“Do I really need to sift the dry ingredients in this recipe?”
How many times have we asked this question? And how many times have we said, “Forget it! I ain’t sifting!”
We wonder if this “forget it!” mentality is the best course of action when baking, so we made two chocolate loaf cakes – one with sifted dry ingredients, and the other, un-sifted. Rakhi, who is Stacey’s longtime (note: not “old”) friend, found a great recipe from the Smitten Kitchen blog for Everyday Chocolate Cake that called for sifting of dry ingredients. So Rakhi and Stacey took a Sunday afternoon to make two loaves and finally answer the question about sifting ingredients. And the answer?
Well, this wasn’t the most scientific of experiments, you see. While the ingredients and measurements were identical, one cake was baked in a metal pan, the other glass. So there’s a question about whether the pan itself made more of a difference in the end than the sifting. And since we’re strict followers of the Church of America’s Test Kitchen, we think the pan might have made the difference in the end after all.
But really, what did we find? The three taste testers all agreed: the cake that wasn’t sifted was more dense, drier and with a crunchier crust. It was moister toward the center of the cake. The un-sifted cake was baked in a dark metal pan. We all preferred the cake with the ingredients sifted and baked in a milk glass pan. It was lighter, more chocolaty and moister overall.
Here’s the Smitten Kitchen recipe so that you can test the theory in your own kitchen. Heat the oven to 325. Butter and flour a loaf pan (or spritz with butter-flour baking spray). Then in your stand mixer, cream 1 stick of softened butter on medium until smooth. Add 1 cup of brown sugar and ½ cup of granulated sugar. Beat for 3 or 4 minutes until it’s fluffy. Add an egg that has come to room temperature, 1 cup of buttermilk and 1 teaspoon of vanilla. The batter will probably look lumpy. Then sift – with a fine mesh strainer or a crank sifter – 1 ½ cups all-purpose flour, ½ teaspoon baking soda, ¼ teaspoon salt and ¾ cup cocoa powder. (What’s that, Big Spender? You want to use Dutch cocoa powder? Reduce the baking soda to ¼ teaspoon and add ½ teaspoon baking powder.) Blend everything together, but don’t overmix.

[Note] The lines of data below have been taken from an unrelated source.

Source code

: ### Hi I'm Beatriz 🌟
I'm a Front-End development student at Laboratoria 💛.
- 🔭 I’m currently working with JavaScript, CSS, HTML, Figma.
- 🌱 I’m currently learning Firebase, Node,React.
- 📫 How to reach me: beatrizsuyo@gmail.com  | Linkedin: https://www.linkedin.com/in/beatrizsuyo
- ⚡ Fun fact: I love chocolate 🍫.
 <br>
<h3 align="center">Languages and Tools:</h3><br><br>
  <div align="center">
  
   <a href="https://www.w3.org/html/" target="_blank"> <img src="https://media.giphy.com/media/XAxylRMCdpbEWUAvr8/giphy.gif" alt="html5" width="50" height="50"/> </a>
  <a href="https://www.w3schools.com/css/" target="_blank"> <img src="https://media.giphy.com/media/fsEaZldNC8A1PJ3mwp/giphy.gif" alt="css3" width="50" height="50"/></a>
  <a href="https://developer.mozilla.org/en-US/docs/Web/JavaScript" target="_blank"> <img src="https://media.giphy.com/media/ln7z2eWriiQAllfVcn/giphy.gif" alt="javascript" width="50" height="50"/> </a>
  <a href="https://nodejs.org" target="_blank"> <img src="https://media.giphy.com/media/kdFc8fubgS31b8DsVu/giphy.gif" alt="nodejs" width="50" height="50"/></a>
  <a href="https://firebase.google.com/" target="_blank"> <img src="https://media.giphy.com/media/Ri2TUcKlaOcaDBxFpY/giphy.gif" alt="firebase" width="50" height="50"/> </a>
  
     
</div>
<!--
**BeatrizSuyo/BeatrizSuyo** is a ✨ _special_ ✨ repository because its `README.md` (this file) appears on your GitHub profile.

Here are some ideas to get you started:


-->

Scoop the batter into the pan and bake for at least 60 minutes on the center rack. We found that both loaves finished in 65 minutes; the cake in the metal pan finished a few minutes before the one in milk glass. You’ll know they’re done when a toothpick poked in the middle of the loaf comes out clean. Cool on a wire rack. We served it with a light dusting of powdered sugar and sliced strawberries.
Do you sift dry ingredients in a recipe? Do you think it really matters?